Carbon-loaded coal accounts for nearly 40% of CO2 emissions in the U.S.—more than any other source. Leading climatologist James Hansen says transitioning from coal by 2030 is paramount—more urgent than stopping oil or gas—to prevent runaway climate destabilization. Hansen says this "is 80% of the solution to the global warming crisis." The notion that the CO2 could be captured and stored underground, is a pipedream that will never work.
Coal depletion might seem to solve climate change, but this is a dangerous assumption. Devastating storms, droughts and floods are already happening—indicating that we've underestimated the powerful effects of CO2 buildup in our atmosphere.
Among all the reasons to leave coal—depletion and climate issues are especially double-trouble. Both are pressing us to mobilize a transition from coal as quickly as possible. Leslie Glustrom, cofounder of Clean Energy Action in Colorado and leading expert on coal depletion calls this the “sweet imperative.” She asserts that, “The planning horizon for moving beyond coal might be as short as 20 years, depending on the resolution of numerous issues facing further mine expansions.” She says, “We need to ship electrons around the country, not coal.” We need to create electricity where the wind blows and the sun shines, and send the power where it is needed.
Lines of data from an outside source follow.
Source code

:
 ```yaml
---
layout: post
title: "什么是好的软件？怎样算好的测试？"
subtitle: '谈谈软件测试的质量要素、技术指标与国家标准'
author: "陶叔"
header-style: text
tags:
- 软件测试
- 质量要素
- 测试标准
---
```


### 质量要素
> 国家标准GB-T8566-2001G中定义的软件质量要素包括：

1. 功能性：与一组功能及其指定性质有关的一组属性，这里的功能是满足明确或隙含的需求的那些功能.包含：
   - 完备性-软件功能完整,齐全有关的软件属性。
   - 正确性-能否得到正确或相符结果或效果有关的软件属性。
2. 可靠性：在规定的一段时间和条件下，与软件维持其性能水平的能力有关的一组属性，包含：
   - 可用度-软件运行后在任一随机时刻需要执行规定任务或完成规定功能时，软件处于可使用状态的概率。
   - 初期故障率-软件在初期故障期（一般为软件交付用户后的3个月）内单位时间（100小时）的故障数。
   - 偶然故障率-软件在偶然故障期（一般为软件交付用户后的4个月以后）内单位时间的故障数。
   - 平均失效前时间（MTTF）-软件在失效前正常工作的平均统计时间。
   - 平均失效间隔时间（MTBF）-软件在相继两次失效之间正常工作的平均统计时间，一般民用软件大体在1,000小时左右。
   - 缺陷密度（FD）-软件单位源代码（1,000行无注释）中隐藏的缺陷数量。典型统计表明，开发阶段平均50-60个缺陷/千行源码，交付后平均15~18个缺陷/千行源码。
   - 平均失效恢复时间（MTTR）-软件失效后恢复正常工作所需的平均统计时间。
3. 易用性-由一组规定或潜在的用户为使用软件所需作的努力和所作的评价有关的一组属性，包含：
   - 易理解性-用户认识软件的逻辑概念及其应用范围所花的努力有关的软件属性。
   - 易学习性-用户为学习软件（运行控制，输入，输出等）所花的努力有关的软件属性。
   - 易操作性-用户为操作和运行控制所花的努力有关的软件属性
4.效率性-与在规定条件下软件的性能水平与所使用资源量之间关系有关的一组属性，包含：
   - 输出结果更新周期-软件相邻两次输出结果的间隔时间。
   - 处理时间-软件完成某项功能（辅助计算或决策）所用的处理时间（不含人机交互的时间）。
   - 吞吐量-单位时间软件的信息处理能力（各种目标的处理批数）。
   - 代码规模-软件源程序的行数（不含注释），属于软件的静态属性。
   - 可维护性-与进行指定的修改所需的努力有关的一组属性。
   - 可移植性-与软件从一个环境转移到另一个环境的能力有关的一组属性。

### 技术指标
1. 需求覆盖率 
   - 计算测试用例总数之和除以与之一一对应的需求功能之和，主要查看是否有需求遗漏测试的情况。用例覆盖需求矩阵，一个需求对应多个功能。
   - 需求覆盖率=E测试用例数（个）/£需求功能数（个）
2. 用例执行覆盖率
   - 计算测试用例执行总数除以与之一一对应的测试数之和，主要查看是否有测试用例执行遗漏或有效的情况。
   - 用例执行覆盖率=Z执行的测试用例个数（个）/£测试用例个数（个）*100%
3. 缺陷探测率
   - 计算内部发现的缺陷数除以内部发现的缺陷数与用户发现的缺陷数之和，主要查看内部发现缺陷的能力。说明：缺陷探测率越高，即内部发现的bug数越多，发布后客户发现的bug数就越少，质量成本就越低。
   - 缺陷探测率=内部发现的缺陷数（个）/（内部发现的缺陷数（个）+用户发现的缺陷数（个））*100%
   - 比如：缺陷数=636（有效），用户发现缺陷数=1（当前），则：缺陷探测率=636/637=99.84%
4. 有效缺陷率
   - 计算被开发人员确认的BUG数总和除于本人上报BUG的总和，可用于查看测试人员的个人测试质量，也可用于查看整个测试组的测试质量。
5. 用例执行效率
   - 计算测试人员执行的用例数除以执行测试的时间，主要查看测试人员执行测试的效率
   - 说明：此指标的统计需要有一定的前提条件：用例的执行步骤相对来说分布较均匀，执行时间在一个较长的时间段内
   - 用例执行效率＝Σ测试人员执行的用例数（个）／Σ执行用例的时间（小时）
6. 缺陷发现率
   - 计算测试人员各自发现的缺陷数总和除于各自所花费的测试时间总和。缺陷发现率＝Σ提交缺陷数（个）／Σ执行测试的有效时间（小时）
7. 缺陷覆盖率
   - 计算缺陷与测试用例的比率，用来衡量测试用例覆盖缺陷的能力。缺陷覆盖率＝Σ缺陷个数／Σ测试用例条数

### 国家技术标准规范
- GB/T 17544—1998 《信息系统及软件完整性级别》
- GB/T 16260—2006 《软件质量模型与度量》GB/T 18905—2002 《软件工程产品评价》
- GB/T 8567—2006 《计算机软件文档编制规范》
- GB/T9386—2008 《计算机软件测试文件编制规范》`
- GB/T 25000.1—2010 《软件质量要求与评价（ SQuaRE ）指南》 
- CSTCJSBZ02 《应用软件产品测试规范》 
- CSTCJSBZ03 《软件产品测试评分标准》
Transitioning will take time, which is why we need to start now.
The "250 years of coal" fairy tale must be buried if we are to keep our lights on. As Wyoming’s super-easy coal now supplies much of the country, the U.S. is surging on a sort of Halloween candy binge. But we all remember that sick, crashed feeling afterwards. Coal constraints are not solvable by digging faster and deeper. We will just end up in a bigger hole.